On Aug. 15, District 303 announced a positive mold test inside of a classroom in North’s mobile unit. Because of this test, all classes in the mobiles were relocated for the next day. Additional tests found mold in six of the eight classrooms in the mobiles, which the district announced on Aug. 25.
“I was devastated, the mobile is my home,” said Jenna Bruhn, who has taught in the mobile unit for seven years. “Just thinking of all the things I had to leave behind and I had seven years of items and things that I use for my classes that are all just sitting out there that we can’t get to.”
Other teachers echoed Bruhn’s comparison of her long-time classroom in the mobiles to a home.

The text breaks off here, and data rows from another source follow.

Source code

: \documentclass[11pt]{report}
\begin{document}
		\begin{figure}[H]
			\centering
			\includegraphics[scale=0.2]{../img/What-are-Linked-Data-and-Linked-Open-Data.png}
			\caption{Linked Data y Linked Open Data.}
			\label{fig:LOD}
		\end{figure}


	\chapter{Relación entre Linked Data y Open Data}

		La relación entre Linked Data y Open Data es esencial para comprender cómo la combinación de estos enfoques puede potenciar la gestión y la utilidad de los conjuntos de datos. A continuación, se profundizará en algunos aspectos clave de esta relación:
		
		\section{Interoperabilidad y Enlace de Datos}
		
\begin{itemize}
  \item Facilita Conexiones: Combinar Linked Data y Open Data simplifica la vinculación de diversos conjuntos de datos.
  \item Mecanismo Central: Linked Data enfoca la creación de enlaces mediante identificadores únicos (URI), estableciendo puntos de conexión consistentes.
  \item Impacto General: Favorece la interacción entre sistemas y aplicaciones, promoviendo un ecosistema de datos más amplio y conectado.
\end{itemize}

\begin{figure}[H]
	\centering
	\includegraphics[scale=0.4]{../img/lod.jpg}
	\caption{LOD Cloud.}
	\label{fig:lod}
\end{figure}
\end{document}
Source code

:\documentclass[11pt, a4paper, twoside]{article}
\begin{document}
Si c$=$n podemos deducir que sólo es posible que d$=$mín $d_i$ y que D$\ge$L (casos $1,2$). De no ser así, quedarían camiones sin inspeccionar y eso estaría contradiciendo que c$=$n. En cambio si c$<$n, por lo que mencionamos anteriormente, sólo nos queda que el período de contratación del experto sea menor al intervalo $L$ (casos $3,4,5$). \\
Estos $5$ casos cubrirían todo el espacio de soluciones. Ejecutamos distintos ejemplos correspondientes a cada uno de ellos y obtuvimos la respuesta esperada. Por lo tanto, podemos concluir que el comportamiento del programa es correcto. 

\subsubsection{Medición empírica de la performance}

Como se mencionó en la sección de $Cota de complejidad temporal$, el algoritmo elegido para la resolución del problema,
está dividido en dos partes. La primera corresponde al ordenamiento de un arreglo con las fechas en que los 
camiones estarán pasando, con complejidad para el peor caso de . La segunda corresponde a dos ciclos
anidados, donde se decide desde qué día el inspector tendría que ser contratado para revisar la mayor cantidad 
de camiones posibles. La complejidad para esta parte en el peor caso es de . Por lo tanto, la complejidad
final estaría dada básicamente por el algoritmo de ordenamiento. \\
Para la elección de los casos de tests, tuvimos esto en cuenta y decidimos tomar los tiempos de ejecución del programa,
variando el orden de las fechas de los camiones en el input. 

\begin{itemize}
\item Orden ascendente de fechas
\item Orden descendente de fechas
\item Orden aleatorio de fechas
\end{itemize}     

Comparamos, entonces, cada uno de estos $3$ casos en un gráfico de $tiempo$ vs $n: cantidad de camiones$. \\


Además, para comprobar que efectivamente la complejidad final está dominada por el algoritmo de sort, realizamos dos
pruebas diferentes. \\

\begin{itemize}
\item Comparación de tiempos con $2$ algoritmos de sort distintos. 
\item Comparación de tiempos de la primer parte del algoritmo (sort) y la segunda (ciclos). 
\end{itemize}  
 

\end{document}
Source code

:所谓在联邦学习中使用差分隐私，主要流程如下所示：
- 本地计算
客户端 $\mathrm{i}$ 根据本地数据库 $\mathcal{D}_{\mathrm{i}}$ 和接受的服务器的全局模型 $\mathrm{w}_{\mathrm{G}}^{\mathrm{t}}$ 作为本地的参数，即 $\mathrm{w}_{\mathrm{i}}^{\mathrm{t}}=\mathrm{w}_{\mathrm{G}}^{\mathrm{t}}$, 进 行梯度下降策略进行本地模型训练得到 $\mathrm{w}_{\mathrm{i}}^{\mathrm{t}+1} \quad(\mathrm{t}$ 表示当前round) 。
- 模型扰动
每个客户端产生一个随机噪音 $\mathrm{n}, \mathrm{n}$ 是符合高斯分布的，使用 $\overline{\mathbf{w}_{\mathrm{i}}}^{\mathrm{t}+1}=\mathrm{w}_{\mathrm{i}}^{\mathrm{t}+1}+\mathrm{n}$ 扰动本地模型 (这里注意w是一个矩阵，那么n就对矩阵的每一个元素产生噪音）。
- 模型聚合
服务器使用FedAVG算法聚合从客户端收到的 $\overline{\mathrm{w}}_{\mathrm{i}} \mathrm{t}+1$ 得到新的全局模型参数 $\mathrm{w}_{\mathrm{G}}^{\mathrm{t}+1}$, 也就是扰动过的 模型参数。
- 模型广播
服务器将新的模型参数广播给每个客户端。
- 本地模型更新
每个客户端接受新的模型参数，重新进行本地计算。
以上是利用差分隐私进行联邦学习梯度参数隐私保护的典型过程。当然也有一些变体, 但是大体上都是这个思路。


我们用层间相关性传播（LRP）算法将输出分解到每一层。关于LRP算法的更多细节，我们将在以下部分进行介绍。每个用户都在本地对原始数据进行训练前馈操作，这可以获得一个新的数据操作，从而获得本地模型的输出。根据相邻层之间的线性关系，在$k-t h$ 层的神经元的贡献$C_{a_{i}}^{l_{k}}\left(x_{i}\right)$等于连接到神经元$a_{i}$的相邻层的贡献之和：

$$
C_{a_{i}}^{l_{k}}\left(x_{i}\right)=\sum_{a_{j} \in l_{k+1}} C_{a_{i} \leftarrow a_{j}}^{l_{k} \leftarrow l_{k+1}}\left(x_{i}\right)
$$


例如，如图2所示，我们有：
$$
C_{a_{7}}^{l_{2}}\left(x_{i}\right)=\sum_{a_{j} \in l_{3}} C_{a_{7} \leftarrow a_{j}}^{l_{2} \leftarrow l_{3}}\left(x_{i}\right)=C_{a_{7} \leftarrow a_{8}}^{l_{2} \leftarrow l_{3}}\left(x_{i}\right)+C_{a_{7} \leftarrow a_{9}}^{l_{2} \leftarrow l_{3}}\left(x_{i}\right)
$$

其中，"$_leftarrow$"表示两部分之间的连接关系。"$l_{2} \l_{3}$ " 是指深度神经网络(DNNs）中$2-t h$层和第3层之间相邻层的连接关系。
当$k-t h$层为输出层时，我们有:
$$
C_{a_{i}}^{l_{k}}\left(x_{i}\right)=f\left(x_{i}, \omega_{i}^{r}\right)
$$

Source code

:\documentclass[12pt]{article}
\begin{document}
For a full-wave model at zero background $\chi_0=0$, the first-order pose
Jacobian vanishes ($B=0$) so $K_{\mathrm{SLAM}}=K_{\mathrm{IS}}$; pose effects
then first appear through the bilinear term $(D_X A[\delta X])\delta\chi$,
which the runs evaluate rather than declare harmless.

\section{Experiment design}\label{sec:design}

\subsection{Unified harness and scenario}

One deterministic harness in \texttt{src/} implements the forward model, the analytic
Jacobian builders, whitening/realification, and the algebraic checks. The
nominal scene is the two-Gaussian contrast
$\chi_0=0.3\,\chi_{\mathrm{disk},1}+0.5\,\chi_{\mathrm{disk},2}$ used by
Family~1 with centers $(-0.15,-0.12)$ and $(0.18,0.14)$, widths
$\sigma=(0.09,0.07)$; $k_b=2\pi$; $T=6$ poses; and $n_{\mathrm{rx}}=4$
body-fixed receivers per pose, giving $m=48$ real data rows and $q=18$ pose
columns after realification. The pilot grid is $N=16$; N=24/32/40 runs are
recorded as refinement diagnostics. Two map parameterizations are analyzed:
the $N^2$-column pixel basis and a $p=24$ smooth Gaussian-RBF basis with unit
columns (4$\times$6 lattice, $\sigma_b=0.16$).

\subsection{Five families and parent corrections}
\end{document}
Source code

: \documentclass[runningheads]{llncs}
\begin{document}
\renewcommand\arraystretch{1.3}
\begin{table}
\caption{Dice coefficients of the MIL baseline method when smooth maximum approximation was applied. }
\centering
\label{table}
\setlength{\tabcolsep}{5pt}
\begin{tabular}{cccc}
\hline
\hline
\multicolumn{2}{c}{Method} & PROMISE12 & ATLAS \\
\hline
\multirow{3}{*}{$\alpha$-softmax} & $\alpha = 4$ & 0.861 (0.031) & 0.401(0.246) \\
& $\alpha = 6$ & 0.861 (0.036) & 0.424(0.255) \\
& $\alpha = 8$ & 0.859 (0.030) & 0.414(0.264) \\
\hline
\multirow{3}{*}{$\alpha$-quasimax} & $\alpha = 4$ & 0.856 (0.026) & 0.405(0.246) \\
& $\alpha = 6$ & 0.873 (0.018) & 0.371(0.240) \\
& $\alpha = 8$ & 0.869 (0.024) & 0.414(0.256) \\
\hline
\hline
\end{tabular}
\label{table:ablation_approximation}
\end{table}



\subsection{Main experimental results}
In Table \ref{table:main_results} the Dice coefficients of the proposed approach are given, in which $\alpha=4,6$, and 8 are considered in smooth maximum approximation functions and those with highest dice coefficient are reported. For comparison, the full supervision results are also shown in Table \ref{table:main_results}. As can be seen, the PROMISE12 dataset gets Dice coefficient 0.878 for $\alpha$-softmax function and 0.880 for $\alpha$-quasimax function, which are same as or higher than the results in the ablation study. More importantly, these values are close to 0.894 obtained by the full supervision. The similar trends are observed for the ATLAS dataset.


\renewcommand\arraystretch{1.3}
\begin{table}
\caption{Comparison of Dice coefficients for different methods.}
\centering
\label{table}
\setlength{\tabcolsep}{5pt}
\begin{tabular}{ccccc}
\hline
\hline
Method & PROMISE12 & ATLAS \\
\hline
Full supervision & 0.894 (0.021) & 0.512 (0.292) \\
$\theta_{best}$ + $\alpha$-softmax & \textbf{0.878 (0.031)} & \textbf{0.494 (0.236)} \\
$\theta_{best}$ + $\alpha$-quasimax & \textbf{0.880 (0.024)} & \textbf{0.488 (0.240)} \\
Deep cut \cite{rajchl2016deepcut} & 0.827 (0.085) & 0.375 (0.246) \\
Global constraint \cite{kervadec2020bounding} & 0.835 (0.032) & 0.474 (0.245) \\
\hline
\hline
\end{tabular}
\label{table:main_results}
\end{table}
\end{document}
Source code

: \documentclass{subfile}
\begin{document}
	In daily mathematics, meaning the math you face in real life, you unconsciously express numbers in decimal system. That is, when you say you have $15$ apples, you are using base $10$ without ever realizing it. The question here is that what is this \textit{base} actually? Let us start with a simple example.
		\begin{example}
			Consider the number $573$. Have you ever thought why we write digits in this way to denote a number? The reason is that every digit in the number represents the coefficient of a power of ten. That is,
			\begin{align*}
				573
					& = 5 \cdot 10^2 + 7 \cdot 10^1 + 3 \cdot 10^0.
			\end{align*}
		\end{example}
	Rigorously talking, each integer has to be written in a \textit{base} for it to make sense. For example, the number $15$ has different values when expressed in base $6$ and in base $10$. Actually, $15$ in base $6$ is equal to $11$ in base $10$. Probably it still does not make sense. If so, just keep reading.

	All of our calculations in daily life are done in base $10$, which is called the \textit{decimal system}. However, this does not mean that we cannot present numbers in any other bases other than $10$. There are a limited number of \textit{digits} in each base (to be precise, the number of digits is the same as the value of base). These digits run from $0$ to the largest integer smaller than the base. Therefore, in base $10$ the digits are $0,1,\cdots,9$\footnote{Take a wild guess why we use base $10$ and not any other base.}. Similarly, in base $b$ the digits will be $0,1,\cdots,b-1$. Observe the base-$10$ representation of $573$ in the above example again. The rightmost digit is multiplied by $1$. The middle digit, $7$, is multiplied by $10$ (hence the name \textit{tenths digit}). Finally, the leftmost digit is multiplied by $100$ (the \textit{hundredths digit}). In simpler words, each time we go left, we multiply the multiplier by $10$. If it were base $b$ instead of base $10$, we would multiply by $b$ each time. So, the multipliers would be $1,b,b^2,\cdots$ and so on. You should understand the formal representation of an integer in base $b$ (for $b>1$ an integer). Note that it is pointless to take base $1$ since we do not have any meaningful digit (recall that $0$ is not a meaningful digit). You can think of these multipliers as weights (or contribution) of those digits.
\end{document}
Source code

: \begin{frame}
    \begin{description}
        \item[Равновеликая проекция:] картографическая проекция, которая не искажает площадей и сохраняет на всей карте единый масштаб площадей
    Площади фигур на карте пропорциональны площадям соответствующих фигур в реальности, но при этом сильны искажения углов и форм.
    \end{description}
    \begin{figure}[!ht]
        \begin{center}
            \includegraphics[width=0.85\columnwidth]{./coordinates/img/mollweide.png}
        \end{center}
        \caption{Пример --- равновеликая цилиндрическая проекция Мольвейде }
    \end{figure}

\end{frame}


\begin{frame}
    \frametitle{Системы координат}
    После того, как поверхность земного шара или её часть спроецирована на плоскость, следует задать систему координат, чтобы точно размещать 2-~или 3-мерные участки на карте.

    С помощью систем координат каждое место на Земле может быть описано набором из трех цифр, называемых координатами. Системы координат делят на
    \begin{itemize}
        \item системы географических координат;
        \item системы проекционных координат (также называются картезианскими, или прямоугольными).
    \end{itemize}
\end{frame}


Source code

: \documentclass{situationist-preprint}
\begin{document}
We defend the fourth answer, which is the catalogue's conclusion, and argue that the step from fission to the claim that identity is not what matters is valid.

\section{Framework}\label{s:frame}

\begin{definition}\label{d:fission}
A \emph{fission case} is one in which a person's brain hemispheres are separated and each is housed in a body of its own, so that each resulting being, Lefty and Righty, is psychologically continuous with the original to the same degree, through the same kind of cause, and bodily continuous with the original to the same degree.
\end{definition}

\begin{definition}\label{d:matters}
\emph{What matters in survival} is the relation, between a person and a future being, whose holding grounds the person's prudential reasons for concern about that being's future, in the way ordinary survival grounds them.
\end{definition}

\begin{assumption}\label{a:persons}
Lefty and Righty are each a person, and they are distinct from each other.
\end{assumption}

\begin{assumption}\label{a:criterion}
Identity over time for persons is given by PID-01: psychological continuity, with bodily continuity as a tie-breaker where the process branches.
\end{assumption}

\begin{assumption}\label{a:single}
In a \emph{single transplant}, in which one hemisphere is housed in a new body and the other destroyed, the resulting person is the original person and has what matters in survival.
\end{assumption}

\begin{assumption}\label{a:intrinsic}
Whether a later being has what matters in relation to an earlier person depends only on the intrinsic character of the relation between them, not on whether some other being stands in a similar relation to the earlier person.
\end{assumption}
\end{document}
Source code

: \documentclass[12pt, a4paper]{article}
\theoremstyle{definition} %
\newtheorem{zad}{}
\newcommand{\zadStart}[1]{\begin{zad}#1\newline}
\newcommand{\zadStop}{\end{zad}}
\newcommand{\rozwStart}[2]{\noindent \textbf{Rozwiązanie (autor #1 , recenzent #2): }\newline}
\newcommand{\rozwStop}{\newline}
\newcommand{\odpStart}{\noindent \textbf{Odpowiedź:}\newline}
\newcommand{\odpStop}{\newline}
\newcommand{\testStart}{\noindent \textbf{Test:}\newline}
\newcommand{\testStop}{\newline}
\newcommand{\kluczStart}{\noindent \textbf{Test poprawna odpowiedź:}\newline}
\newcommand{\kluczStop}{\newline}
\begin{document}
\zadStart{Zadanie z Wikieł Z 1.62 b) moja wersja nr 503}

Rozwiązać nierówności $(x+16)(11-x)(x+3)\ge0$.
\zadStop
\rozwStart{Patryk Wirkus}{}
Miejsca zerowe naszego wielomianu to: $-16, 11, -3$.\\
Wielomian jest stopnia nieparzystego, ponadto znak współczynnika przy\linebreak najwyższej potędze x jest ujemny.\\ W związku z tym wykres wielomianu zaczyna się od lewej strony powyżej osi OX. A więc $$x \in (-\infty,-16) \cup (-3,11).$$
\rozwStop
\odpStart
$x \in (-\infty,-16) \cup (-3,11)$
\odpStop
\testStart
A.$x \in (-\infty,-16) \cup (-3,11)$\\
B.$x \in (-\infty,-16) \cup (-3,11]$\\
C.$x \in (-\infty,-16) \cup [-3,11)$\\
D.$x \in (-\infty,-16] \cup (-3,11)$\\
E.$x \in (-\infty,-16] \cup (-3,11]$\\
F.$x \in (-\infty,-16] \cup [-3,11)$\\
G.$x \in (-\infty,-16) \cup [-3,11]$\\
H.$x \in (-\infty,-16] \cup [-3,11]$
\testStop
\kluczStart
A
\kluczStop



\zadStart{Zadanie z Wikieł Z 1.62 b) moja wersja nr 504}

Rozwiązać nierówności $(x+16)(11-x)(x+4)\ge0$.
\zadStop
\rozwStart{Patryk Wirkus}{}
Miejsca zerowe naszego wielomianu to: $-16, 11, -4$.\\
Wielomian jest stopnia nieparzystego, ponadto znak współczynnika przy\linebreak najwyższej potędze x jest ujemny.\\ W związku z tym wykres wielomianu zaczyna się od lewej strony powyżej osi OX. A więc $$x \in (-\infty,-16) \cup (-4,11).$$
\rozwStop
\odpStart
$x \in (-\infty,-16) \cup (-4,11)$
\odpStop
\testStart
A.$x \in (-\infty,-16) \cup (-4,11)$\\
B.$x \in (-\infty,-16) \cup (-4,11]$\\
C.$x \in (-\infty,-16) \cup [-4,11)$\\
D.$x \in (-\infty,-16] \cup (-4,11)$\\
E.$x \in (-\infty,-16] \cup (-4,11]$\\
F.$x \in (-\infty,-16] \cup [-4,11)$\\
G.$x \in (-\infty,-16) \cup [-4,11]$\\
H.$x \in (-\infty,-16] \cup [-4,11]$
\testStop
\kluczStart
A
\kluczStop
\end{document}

“That’s one of the things I miss the most … having a home for me and my students,” said Scott Von Essen, an English teacher who had multiple classes in the mobiles.
Teachers were given alternative room assignments, often consisting of many rooms for their different classes. For example, Bruhn went from having one room in the mobiles to having three different rooms for her classes as well as a fourth for peer leadership.
“I’m now a guest and a stranger in other classrooms,” said Bruhn.
Von Essen was also relocated to a variety of spaces including teaching in science labs and courtyard A in the LRC, a space not designed to be a classroom environment.
“[The LRC] is nice because it’s a big open space, but with that comes the challenges of the screen is way up there and the distractions are everywhere,” said VonEssen.
Beyond the challenges of the new spaces, these teachers also need to travel between classrooms during passing periods and are not able to have a set room for their materials.
“A lot of that becomes a consideration of what do I need to take with me now that I’m going to need in three periods from now because I’m not going to have time to come back to my office or what do I have to find because I don’t have it in just one classroom for one class,” said Von Essen.
While items left in the mobiles can be reimbursed by the district, and in some cases retrieved and deep cleaned, teachers still left many possessions with sentimental value in the mobiles. One of the walls in Bruhn’s mobile room was covered in coloring pages and drawings made by students that she had collected over her years teaching in the mobiles.
“That’s very important [to me], that’s seven years of student work that you can’t get back,” said Bruhn.
Many mobile teachers also lost resources that they used to help their students learn.
“Last year we played [the card game] Snake Oil in AP Lang, where we were using that to understand the rhetorical situation and craft arguments for an audience,” said Von Essen. “That’s something that’s there in the room.
Von Essen expressed that he appreciated how seriously the mold was taken after it was found.
“While it’s been really inconvenient to be in five different classrooms and really inconvenient to not have access to resources or materials or just a home base, I do appreciate that I’m also not teaching in a space that could be harmful to my health or the health of my students,” said Von Essen.